Di sebagian besar negara Afrika berbahasa Prancis, kudeta dan peralihan kekuasaan paksa masihrectung menimbulkan tantangan. Transisi demokratis seperti di Senegal tahun lalu tetap jarang terjadi. Beberapa pemimpin berkuasa secara lama, seperti Alassane Ouattara di Pantai Gading yang mencalonkan diri untuk masa jabatan keempat pada usia 83 tahun. Paul Biya di Kamerun, berusia 92 tahun, masih berencana anggota presiden untuk kedelapan kalinya, sementara Faure Gnassingbe di Togo memodifikasi konstitusi untuk memperpanjang kekuasaannya.

Sejarawan Tumba Alfred Shango Lokoho dari Universite Sorbonne Nouvelle Paris mengungkapkan bahwa harapan akan lembaga negara yang kuat sejak 1990-an telah surut. “Pemimpin kuat mendominasi kekuasaan, bahkan dengan mengubah konstitusi secara sewenang-wenang untuk tetap berkuasa,” katanya.

Institut politik di Afrika sebagian besar dibentuk berdasarkan model Prancis sejak 1960, dengan sistem presidensial yang lebih otoriter dibandingkan model semi-presidensial Prancis. Konstitusi-konstitusi ini sering mencerminkan secularisme yang kuat. Namun, beberapa negara mulai menjauhkan diri dari pengaruh Prancis, khususnya setalah kudeta militer di wilayah Sahel. Tiga negara tersebut mengusir pasukan Prancis dan sekarang beralih ke Rusia sebagai mitra keamanan.

Prancis sudah menarik pasukan dari Chad, Senegal, dan Pantai Gading.
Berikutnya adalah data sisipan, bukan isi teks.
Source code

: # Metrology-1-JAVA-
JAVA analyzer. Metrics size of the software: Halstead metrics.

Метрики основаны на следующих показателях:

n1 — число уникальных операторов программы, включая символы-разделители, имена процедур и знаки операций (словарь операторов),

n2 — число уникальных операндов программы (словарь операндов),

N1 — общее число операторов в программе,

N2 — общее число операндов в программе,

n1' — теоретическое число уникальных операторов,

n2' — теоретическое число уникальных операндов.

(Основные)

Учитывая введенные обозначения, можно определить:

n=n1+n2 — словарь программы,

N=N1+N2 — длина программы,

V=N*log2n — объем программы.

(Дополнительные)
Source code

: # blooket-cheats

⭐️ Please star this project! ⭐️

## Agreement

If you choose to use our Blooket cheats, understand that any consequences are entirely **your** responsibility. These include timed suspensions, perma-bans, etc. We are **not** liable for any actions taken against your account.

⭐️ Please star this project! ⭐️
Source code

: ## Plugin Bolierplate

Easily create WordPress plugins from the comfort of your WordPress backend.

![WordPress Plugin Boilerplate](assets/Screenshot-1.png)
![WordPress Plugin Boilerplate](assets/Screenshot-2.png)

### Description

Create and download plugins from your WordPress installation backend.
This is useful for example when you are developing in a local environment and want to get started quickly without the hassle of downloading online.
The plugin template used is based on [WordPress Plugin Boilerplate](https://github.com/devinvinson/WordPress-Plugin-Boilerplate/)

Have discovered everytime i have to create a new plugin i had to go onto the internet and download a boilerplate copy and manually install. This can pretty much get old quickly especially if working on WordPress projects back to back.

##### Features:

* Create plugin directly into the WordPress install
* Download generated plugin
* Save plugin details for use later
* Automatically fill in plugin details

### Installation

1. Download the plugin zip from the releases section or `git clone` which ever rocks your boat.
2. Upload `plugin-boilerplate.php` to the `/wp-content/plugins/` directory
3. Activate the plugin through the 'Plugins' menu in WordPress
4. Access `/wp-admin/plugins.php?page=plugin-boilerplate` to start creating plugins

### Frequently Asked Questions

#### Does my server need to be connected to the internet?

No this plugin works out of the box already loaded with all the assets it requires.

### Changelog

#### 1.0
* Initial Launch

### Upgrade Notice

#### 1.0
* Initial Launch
Basis militer Prancis di Gabon kini hanya digunakan untuk pelatihan, bukan operasi aktif. Satu-satunya basis yang masih aktif adalah di Djibouti.
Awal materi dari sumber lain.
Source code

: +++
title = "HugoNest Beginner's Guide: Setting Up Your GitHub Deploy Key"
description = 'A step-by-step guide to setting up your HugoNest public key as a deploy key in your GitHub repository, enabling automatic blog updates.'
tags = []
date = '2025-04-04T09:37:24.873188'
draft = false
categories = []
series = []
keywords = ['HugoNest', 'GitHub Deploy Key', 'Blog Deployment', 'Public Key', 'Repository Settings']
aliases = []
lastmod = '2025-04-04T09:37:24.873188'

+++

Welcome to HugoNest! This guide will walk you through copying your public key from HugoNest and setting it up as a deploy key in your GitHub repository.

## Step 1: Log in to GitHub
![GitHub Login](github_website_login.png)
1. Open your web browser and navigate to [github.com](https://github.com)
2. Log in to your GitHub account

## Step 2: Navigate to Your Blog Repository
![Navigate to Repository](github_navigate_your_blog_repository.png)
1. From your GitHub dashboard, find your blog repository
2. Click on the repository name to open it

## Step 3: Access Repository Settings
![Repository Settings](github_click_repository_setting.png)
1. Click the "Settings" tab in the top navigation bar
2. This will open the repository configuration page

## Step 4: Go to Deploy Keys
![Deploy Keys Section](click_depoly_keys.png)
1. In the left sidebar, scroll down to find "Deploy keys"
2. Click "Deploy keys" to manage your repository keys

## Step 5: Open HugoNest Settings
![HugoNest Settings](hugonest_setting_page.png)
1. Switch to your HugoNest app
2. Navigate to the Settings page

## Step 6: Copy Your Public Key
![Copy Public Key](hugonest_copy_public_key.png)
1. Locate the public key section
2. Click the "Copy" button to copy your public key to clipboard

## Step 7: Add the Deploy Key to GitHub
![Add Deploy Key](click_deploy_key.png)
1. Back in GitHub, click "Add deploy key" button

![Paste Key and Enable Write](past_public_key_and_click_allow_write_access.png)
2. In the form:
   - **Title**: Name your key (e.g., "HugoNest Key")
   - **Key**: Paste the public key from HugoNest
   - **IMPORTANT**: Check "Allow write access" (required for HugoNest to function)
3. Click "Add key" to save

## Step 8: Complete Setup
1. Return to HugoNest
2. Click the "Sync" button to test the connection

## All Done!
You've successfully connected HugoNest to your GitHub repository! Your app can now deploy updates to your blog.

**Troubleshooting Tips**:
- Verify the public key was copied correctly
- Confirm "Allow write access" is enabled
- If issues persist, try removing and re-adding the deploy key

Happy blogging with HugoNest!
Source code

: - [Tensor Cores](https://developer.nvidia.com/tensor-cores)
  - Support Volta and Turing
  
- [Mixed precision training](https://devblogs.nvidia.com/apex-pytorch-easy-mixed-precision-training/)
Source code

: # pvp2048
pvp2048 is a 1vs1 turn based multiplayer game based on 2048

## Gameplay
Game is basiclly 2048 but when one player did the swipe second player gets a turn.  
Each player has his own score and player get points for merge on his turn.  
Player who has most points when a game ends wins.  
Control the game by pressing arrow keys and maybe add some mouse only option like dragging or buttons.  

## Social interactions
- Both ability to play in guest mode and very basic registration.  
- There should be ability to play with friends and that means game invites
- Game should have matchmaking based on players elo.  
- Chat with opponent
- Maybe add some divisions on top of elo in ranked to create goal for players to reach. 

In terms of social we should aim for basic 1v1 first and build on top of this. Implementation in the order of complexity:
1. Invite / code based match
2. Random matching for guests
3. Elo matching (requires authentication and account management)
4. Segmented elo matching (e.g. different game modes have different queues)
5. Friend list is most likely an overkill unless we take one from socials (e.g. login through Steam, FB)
Tujuan utama kebijakan Prancis di Afrika adalah mempertahankan pengaruh politis, seperti di Kamerun, negara yang secara ideologis masih berpihak pada Prancis. Namun, Matthias Basedau menyimpulkan bahwa situasinya akan berbeda ketika Paul Biya tidak lagi berkuasa.

Meskipun pengaruh politis Prancis berkurang, hubungan ekonomi Prancis dengan negara-negara bekas jajahannya tetap kuat. Hal ini terlihat dalam sektor pengangkatan sumber daya alam, kepemilikan perusahaan supermarket, SPBU, dan operator seluler oleh perusahaan Prancis. Franc CFA, mata uang yang terkait dengan euro, masih digunakan di Afrika Barat dan Tengah, walaupun sering dikritik sebagai warisan kolonial. Menurutbasedau, mata uang ini memberikan stabilitas, menekan inflasi, dan mempermudah perdagangan.

Setelah 65 tahun kemerdekaan, negara-negara bekas jajahan Prancis di Afrika mengembangkan jalan sendiri. Warga negara mereka yang bekerja di Prancis, seperti 110.000 orang dari Senegal, menjadi sumber pendapatan besar melalui transfer uang ke negara asal. Hanya 10% dari total pendapatan mereka disumbangkan ke PDB Senegal, sebagian besar diterima oleh masyarakat desa. Kondisi sosial-ekonomi menunjukkan perbaikan, dengan penurunan tingkat kemiskinan ekstrem, peningkatan harapan hidup, dan penurunan angka kematian anak.

Negara-negara di Afrika harus régionale lebih awal untuk Maximeksadikan potensi sata para warganya agar pabergeser kepada sistem yang lebih berdaya. Stabilitas politik dan pembangunan ekonomi harus menjadi prioritas, bukan sekadar keteguhan kepemimpinan individu. Hanya dengan begitu, masa depan mereka akan lebih terjaga dan berkembang secara berkelanjutan.